Ramsay Gillman, owner of Mitsubishi stores in Houston and San Antonio, is enthusiastic about the company's new strategy.

"I think streamlining the model lineup as Mitsubishi attempts to regain some market share and tries to get some momentum going is probably a good thing," Gillman said. "Pretty much anything that Mitsubishi adds to our lineup that's new and fresh will give some boost to the dealers."

The past decade has been a rough one for Mitsubishi dealers. Mitsubishi sold more than 100,000 vehicles as recently as 2007 but in 2010 sold just 55,683.

The dealer network has shrunk from 637 stores in 2002, when it set a U.S. sales record of 345,111 vehicles, to about 400 today.

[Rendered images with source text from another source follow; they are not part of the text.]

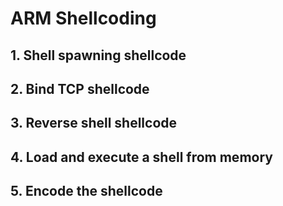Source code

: # ARM Shellcoding

## 1. Shell spawning shellcode

## 2. Bind TCP shellcode

## 3. Reverse shell shellcode

## 4. Load and execute a shell from memory

## 5. Encode the shellcode
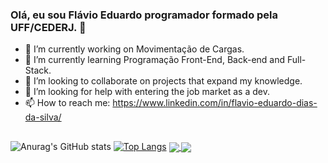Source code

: ### Olá, eu sou Flávio Eduardo programador formado pela UFF/CEDERJ. 👋

- 🔭 I’m currently working on Movimentação de Cargas.
- 🌱 I’m currently learning Programação Front-End, Back-end and Full-Stack.
- 👯 I’m looking to collaborate on projects that expand my knowledge.
- 🤔 I’m looking for help with entering the job market as a dev.
- 📫 How to reach me: https://www.linkedin.com/in/flavio-eduardo-dias-da-silva/
##
![Anurag's GitHub stats](https://github-readme-stats.vercel.app/api?username=Flavioeds82&show_icons=true&theme=dracula) [![Top Langs](https://github-readme-stats.vercel.app/api/top-langs/?username=Flavioeds82&layout=compact)](https://github.com/Flavioeds82/github-readme-stats)
<a href="https://github.com/anuraghazra/github-readme-stats">
  <img align="center" src="https://github-readme-stats.vercel.app/api/pin/?username=anuraghazra&repo=github-readme-stats" />
</a>
<a href="https://github.com/anuraghazra/convoychat">
  <img align="center" src="https://github-readme-stats.vercel.app/api/pin/?username=anuraghazra&repo=convoychat" />
</a>
##
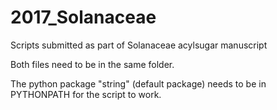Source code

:# 2017_Solanaceae
Scripts submitted as part of Solanaceae acylsugar manuscript

Both files need to be in the same folder.

The python package "string" (default package) needs to be in PYTHONPATH for the script to work.
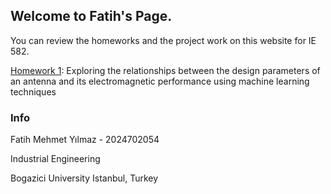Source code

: ## Welcome to Fatih's Page.

You can review the homeworks and the project work on this website for IE 582. 

[Homework 1](https://github.com/BU-IE-582/fall-24-fatihmehmetyilmaz1/files/Homework1.html): Exploring the relationships between the design parameters of an antenna and its electromagnetic performance using machine learning techniques

### Info

Fatih Mehmet Yılmaz - 2024702054

Industrial Engineering

Bogazici University 
Istanbul, Turkey

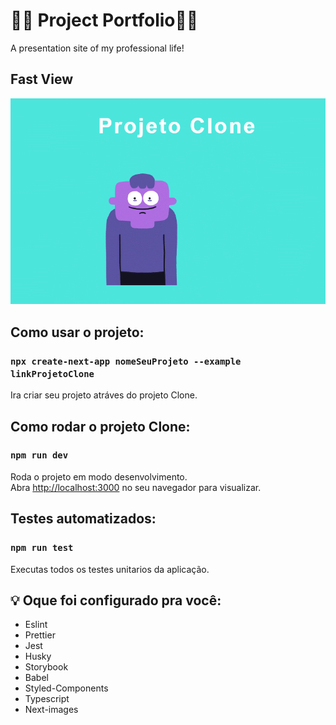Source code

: # 🐱‍👤 Project Portfolio🐱‍👤
A presentation site of my professional life!
## Fast View
<img src="./public/assets/img/clone.gif">

## Como usar o projeto:
### `npx create-next-app nomeSeuProjeto --example linkProjetoClone`

Ira criar seu projeto atráves do projeto Clone.

## Como rodar o projeto Clone:

### `npm run dev`

Roda o projeto em modo desenvolvimento.\
Abra [http://localhost:3000](http://localhost:3000) no seu navegador para visualizar.


## Testes automatizados:
### `npm run test`

Executas todos os testes unitarios da aplicação.

## 💡 Oque foi configurado pra você:

- Eslint
- Prettier
- Jest
- Husky
- Storybook
- Babel
- Styled-Components
- Typescript
- Next-images

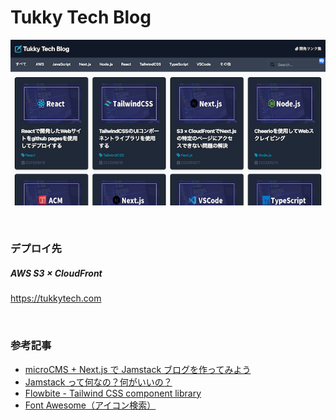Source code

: # Tukky Tech Blog

![tukkytechサイトの画像](public/tukkytech-top.png)

<br/>

### デプロイ先

##### AWS S3 × CloudFront

https://tukkytech.com

<br/>

### 参考記事

-   [microCMS + Next.js で Jamstack ブログを作ってみよう](https://blog.microcms.io/microcms-next-jamstack-blog/)
-   [Jamstack って何なの？何がいいの？](https://qiita.com/ozaki25/items/4075d03278d1fb51cc37)
-   [Flowbite - Tailwind CSS component library](https://flowbite.com/docs/getting-started/introduction/)
-   [Font Awesome（アイコン検索）](https://fontawesome.com/icons)

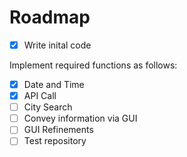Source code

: # Roadmap
- [x] Write inital code

Implement required functions as follows:

- [x] Date and Time
- [x] API Call
- [ ] City Search
- [ ] Convey information via GUI
- [ ] GUI Refinements
- [ ] Test repository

Gillman said he doesn't expect that cutting the Galant, Endeavor, and Eclipse will cause the brand to lose more dealers.

"The past three to four years have been so difficult for Mitsubishi dealers that the ones that are still standing can probably stand another year or two," he said


The best news is that Mitsubishi has a plan for its Illinois assembly plant, says Scott Grove, chairman of the Mitsubishi National Dealer Advisory Board.

The plan "should put the attention back on the ground-zero metrics that we need to be focused on so we can be competitive on the front lines," says Grove, who has two Mitsubishi dealerships near Chicago. "Dealers were relieved that there was a plan for the plant. Now, at least, that aspect of it is official."

The plant has operated well below its 200,000-unit production capacity. But by committing to build new product there, Grove says, a major issue of concern for dealers has been resolved: "Those of us who are comfortably surviving with what we have now won't be damaged, merely barely dented with the wind-down of what's at Normal now."